立教女学院は,アメリカ聖公会から日本へ派遣された宣教師チャニング・ムーア・ウィリアムズにより,1877年,今の文京区湯島に創立されました。すでに「切支丹禁止」を布告する高札が撤去されていたとはいえ,まだまだキリスト教に対する偏見が色濃く残っていた時代です。その時代にあって,女性が教育を受けること,それもキリスト教に基づく教育を受けることは,高い知識と豊かな人間性を育て,女性に自由に生きる力と,自らの考えをもち主体的に生きる姿勢を与えてくれました。偏見や因習が渦巻く時代を生きる女性たちにとって,どれほど大きな希望の光となったことでしょうか。

 その後,現在の久我山に移転してきたのは1924年,その前年の関東大震災で当時の校舎が全壊したことにより,より広い土地を求めてのことでした。宣教師をはじめ多くの方々の祈りとアメリカ聖公会からの莫大な献金により,現在の高等学校の校舎や講堂,礼拝堂が建てられました。そして,当時は小さな苗木だったクスノキや,今では冬にクリスマスツリーになるヒマラヤスギ,春にかぐわしい香りと彩を添えるフジなど,今日までの長い年月が,生徒たちが毎日を過ごすこの豊かな学びの空間を作り上げていったのです。
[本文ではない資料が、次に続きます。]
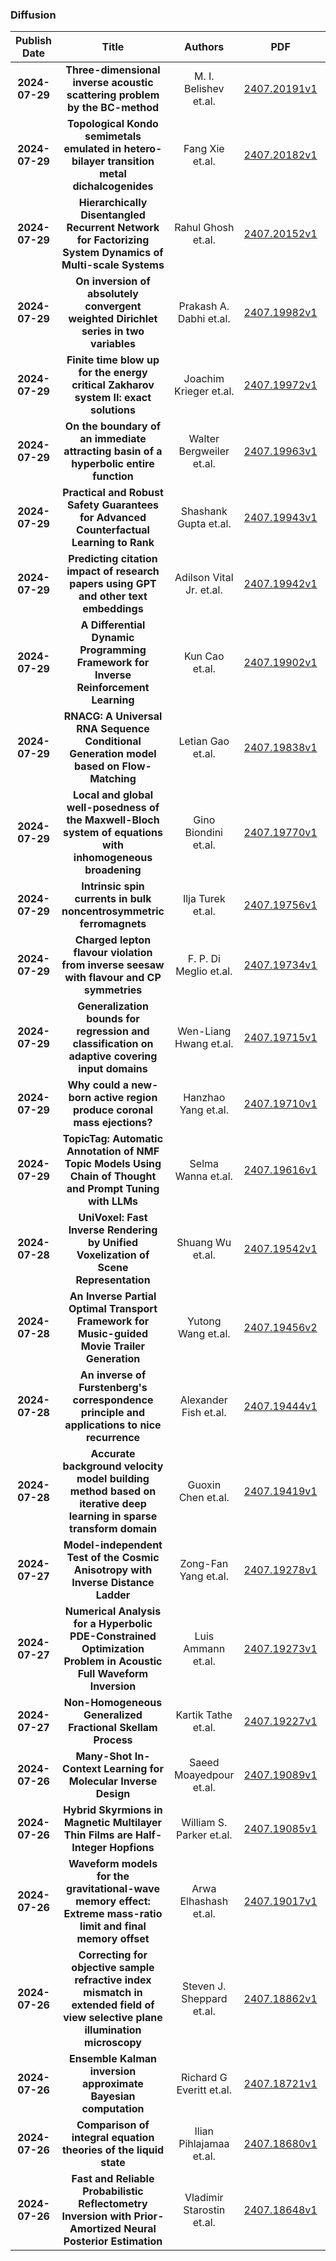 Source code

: 
### Diffusion
|Publish Date|Title|Authors|PDF|Code|
| :---: | :---: | :---: | :---: | :---: |
|**2024-07-29**|**Three-dimensional inverse acoustic scattering problem by the BC-method**|M. I. Belishev et.al.|[2407.20191v1](http://arxiv.org/abs/2407.20191v1)|null|
|**2024-07-29**|**Topological Kondo semimetals emulated in hetero-bilayer transition metal dichalcogenides**|Fang Xie et.al.|[2407.20182v1](http://arxiv.org/abs/2407.20182v1)|null|
|**2024-07-29**|**Hierarchically Disentangled Recurrent Network for Factorizing System Dynamics of Multi-scale Systems**|Rahul Ghosh et.al.|[2407.20152v1](http://arxiv.org/abs/2407.20152v1)|null|
|**2024-07-29**|**On inversion of absolutely convergent weighted Dirichlet series in two variables**|Prakash A. Dabhi et.al.|[2407.19982v1](http://arxiv.org/abs/2407.19982v1)|null|
|**2024-07-29**|**Finite time blow up for the energy critical Zakharov system II: exact solutions**|Joachim Krieger et.al.|[2407.19972v1](http://arxiv.org/abs/2407.19972v1)|null|
|**2024-07-29**|**On the boundary of an immediate attracting basin of a hyperbolic entire function**|Walter Bergweiler et.al.|[2407.19963v1](http://arxiv.org/abs/2407.19963v1)|null|
|**2024-07-29**|**Practical and Robust Safety Guarantees for Advanced Counterfactual Learning to Rank**|Shashank Gupta et.al.|[2407.19943v1](http://arxiv.org/abs/2407.19943v1)|null|
|**2024-07-29**|**Predicting citation impact of research papers using GPT and other text embeddings**|Adilson Vital Jr. et.al.|[2407.19942v1](http://arxiv.org/abs/2407.19942v1)|null|
|**2024-07-29**|**A Differential Dynamic Programming Framework for Inverse Reinforcement Learning**|Kun Cao et.al.|[2407.19902v1](http://arxiv.org/abs/2407.19902v1)|null|
|**2024-07-29**|**RNACG: A Universal RNA Sequence Conditional Generation model based on Flow-Matching**|Letian Gao et.al.|[2407.19838v1](http://arxiv.org/abs/2407.19838v1)|null|
|**2024-07-29**|**Local and global well-posedness of the Maxwell-Bloch system of equations with inhomogeneous broadening**|Gino Biondini et.al.|[2407.19770v1](http://arxiv.org/abs/2407.19770v1)|null|
|**2024-07-29**|**Intrinsic spin currents in bulk noncentrosymmetric ferromagnets**|Ilja Turek et.al.|[2407.19756v1](http://arxiv.org/abs/2407.19756v1)|null|
|**2024-07-29**|**Charged lepton flavour violation from inverse seesaw with flavour and CP symmetries**|F. P. Di Meglio et.al.|[2407.19734v1](http://arxiv.org/abs/2407.19734v1)|null|
|**2024-07-29**|**Generalization bounds for regression and classification on adaptive covering input domains**|Wen-Liang Hwang et.al.|[2407.19715v1](http://arxiv.org/abs/2407.19715v1)|null|
|**2024-07-29**|**Why could a new-born active region produce coronal mass ejections?**|Hanzhao Yang et.al.|[2407.19710v1](http://arxiv.org/abs/2407.19710v1)|null|
|**2024-07-29**|**TopicTag: Automatic Annotation of NMF Topic Models Using Chain of Thought and Prompt Tuning with LLMs**|Selma Wanna et.al.|[2407.19616v1](http://arxiv.org/abs/2407.19616v1)|null|
|**2024-07-28**|**UniVoxel: Fast Inverse Rendering by Unified Voxelization of Scene Representation**|Shuang Wu et.al.|[2407.19542v1](http://arxiv.org/abs/2407.19542v1)|[link](https://github.com/freemantom/univoxel)|
|**2024-07-28**|**An Inverse Partial Optimal Transport Framework for Music-guided Movie Trailer Generation**|Yutong Wang et.al.|[2407.19456v2](http://arxiv.org/abs/2407.19456v2)|null|
|**2024-07-28**|**An inverse of Furstenberg's correspondence principle and applications to nice recurrence**|Alexander Fish et.al.|[2407.19444v1](http://arxiv.org/abs/2407.19444v1)|null|
|**2024-07-28**|**Accurate background velocity model building method based on iterative deep learning in sparse transform domain**|Guoxin Chen et.al.|[2407.19419v1](http://arxiv.org/abs/2407.19419v1)|null|
|**2024-07-27**|**Model-independent Test of the Cosmic Anisotropy with Inverse Distance Ladder**|Zong-Fan Yang et.al.|[2407.19278v1](http://arxiv.org/abs/2407.19278v1)|null|
|**2024-07-27**|**Numerical Analysis for a Hyperbolic PDE-Constrained Optimization Problem in Acoustic Full Waveform Inversion**|Luis Ammann et.al.|[2407.19273v1](http://arxiv.org/abs/2407.19273v1)|null|
|**2024-07-27**|**Non-Homogeneous Generalized Fractional Skellam Process**|Kartik Tathe et.al.|[2407.19227v1](http://arxiv.org/abs/2407.19227v1)|null|
|**2024-07-26**|**Many-Shot In-Context Learning for Molecular Inverse Design**|Saeed Moayedpour et.al.|[2407.19089v1](http://arxiv.org/abs/2407.19089v1)|null|
|**2024-07-26**|**Hybrid Skyrmions in Magnetic Multilayer Thin Films are Half-Integer Hopfions**|William S. Parker et.al.|[2407.19085v1](http://arxiv.org/abs/2407.19085v1)|null|
|**2024-07-26**|**Waveform models for the gravitational-wave memory effect: Extreme mass-ratio limit and final memory offset**|Arwa Elhashash et.al.|[2407.19017v1](http://arxiv.org/abs/2407.19017v1)|null|
|**2024-07-26**|**Correcting for objective sample refractive index mismatch in extended field of view selective plane illumination microscopy**|Steven J. Sheppard et.al.|[2407.18862v1](http://arxiv.org/abs/2407.18862v1)|null|
|**2024-07-26**|**Ensemble Kalman inversion approximate Bayesian computation**|Richard G Everitt et.al.|[2407.18721v1](http://arxiv.org/abs/2407.18721v1)|null|
|**2024-07-26**|**Comparison of integral equation theories of the liquid state**|Ilian Pihlajamaa et.al.|[2407.18680v1](http://arxiv.org/abs/2407.18680v1)|null|
|**2024-07-26**|**Fast and Reliable Probabilistic Reflectometry Inversion with Prior-Amortized Neural Posterior Estimation**|Vladimir Starostin et.al.|[2407.18648v1](http://arxiv.org/abs/2407.18648v1)|null|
 中高6年間は,人生の中で最も心が成長する時です。友人と意見をぶつけながらも,語り合い,笑いあい,新しいことを知る喜びや,知らなかったことに気づく驚きを経験し,生徒同士,また生徒と教師が,かけがえのない時間を共有しながら,この豊かな環境の中で学校生活を送ります。そして,悩み苦しみながらも,生徒たちは自分の考え方,生き方を模索し,自分はどう在りたいか,どう生きていきたいかを考え,自らの手でつかみ取ろうと前に進みます。何を大切にして生きていくのか,まさにその人の人格が形作られていくときなのです。その学びと心の成長は,やがてはミッションスクールで学んだ者としての精神や思いとなり,広く世界の平和の実現に向けての大きな力となっていきます。

 立教女学院は今年で創立147年,久我山へ移転してきてちょうど100年目を迎えました。今も変わらないのは,生徒の1日が礼拝で始まることです。礼拝は,神様への賛美と音楽への愛を,生きる勇気を,そして何事にも感謝する気持ちと他者のために祈る心,苦難を乗り越える力を与え,生徒たちの心の成長を支えてくれます。その中で生徒たちは,神様に出会い,神様はいつも私たちとともにいらして私たちを見守っていてくださるという確かな安心感に包まれて,今日も,自由に,生き生きと学校生活を送っています。